Kirkus Reviews QR Code
THE DISCOVERY OF KING ARTHUR by Geoffrey Ashe

THE DISCOVERY OF KING ARTHUR

By

Pub Date: Feb. 1st, 1984
ISBN: 0750942118
Publisher: Anchor/Doubleday

A step in an interesting direction. Ashe, author of several British-published books about the light shed on Arthurian legend by recent developments in pre-Saxon archaeology, provides a) a general popular survey of the major texts bearing or possibly bearing on Arthur (from Gildas, Nennius, and Geoffrey of Monmouth to chroniclers of the Frankish, Gothic, and Saxon migrations); b) a brief account of the survival of quasi-Roman values in the post-Roman West; and c) a claim to have identified a historical original of the legendary Arthur. The first two are fairly well-trodden ground, and Ashe tends to rather grand generalizations and summaries when not grappling with the specific details he needs to corroborate his identification. That identification, however, rests on some highly worthwhile thinking. Ashe decided to examine a part of the legend that has seldom been regarded as central: the story that Arthur took an army to Burgundy in a campaign involving a Roman emperor.
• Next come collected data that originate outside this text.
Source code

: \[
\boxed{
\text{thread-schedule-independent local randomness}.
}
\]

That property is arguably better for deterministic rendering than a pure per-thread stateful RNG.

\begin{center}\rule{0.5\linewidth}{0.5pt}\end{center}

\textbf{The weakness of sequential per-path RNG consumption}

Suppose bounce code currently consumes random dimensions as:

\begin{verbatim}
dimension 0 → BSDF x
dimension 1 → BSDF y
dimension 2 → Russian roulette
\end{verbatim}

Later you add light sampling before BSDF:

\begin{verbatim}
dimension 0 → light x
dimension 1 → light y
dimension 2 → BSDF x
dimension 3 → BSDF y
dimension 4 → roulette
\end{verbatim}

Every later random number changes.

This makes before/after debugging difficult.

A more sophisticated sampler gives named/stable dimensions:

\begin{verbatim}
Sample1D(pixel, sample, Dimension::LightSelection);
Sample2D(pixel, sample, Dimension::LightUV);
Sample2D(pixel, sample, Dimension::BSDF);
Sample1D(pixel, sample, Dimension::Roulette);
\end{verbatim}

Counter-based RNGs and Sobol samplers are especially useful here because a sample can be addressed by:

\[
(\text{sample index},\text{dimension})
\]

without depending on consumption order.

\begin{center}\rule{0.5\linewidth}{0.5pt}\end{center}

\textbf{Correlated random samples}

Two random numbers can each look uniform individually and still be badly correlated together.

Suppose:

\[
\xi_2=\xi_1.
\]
Looking around for evidence of such an expedition, he came on a fifth-century King of the Britons identified in contemporary sources as Riothamus or Riotimus (probably a title, ""Highest King,"" rather than a proper name), who is indeed reported to have led an army into Gaul against the Visigoths and whose dates can perhaps be juggled to accommodate at least some of the anti-Saxon campaigns claimed for the legendary Arthur. Riothamus is last mentioned escaping into Burgundy--curiously, the site of the only legitimately identifiable ""Avallon."" Though this is a book rather meagerly padded out around its one real contribution, Ashe is almost surely correct in thinking that traces of Arthur's presence on the Continent represent the most promising line of current investigation.